WARSAW, Poland – One of two prosecutors investigating whether Poland allowed a secret CIA prison to operate on its territory was replaced in what officials insisted Tuesday was an administrative shuffle.
The criminal investigation, launched in 2008, is trying to determine whether Polish leaders abused their powers by allowing Americans to operate the secret CIA site.
But some human rights activists expressed concern that the decision to replace prosecutor Jerzy Mierzewski could slow down or even completely derail the investigation.
The case is being closely watched by human rights groups because Poland is the only country known to be investigating the secret CIA operation that spirited terrorism suspects across the globe and subjected them to harsh interrogation techniques after Sept. 11, 2001. A similar investigation in Lithuania was closed early this year before all evidence was considered.
A leading human rights lawyer criticized the decision as "irrational."
"There was no objective reason for removing Mierzewski," said Adam Bodnar, a lawyer with the Helsinki Foundation in Warsaw, a rights group that has been urging Polish officials to shed light on the case. "I am afraid that sooner or later the Polish investigation will discontinue the proceedings, as has happened in Lithuania."
The new prosecutor on the case, Waldemar Tyl, stressed the change would have no effect, and called the worries "groundless."
"Nothing will change here," Tyl told The Associated Press.
Tyl also stressed that the other prosecutor, Robert Majewski, would remain on the case.
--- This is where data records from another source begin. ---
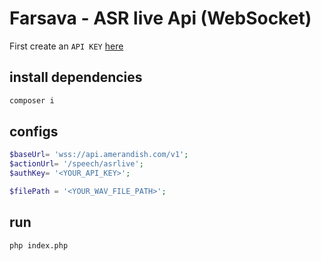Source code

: 
# Farsava - ASR live Api (WebSocket)

First create an `API KEY` [here](https://panel.amerandish.com/)

## install dependencies

```bash
composer i
```

## configs
```php
$baseUrl= 'wss://api.amerandish.com/v1';
$actionUrl= '/speech/asrlive';
$authKey= '<YOUR_API_KEY>';

$filePath = '<YOUR_WAV_FILE_PATH>';
```

## run

```bash
php index.php
```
And he said he would keep up efforts to seek information from Washington that could help the case, including obtaining testimony from suspects at Guantanamo Bay who maintain they have been held in Poland.
President Barack Obama is due to visit Poland later this week. It's not clear if the subject will come up in his meetings with Polish leaders.
"I hope this decision is not connected with the visit of President Obama to Poland or the upcoming parliamentary elections in Poland" in the fall, Bodnar said.
Bartlomiej Jankowski, a lawyer for one of the suspects allegedly held in Poland, expressed hope that the investigation will keep on pace and ultimately disclose the full truth about the site.
Jankowski is the Polish lawyer for Abu Zubaydah, a suspected facilitator for al-Qaida who endured enhanced interrogation techniques in Poland and was later taken to a secret prison in Lithuania, according to two former U.S. intelligence officials. He is now back at Guantanamo Bay prison, where he was held for several months in 2003 and 2004.
The Polish president and prime minister in office when the site operated have vehemently denied its existence. But former CIA officials have told the AP that the prison operated from December 2002 until the fall of 2003, and that prisoners were subjected to harsh questioning, waterboarding and in one case a mock execution involving a bitless drill.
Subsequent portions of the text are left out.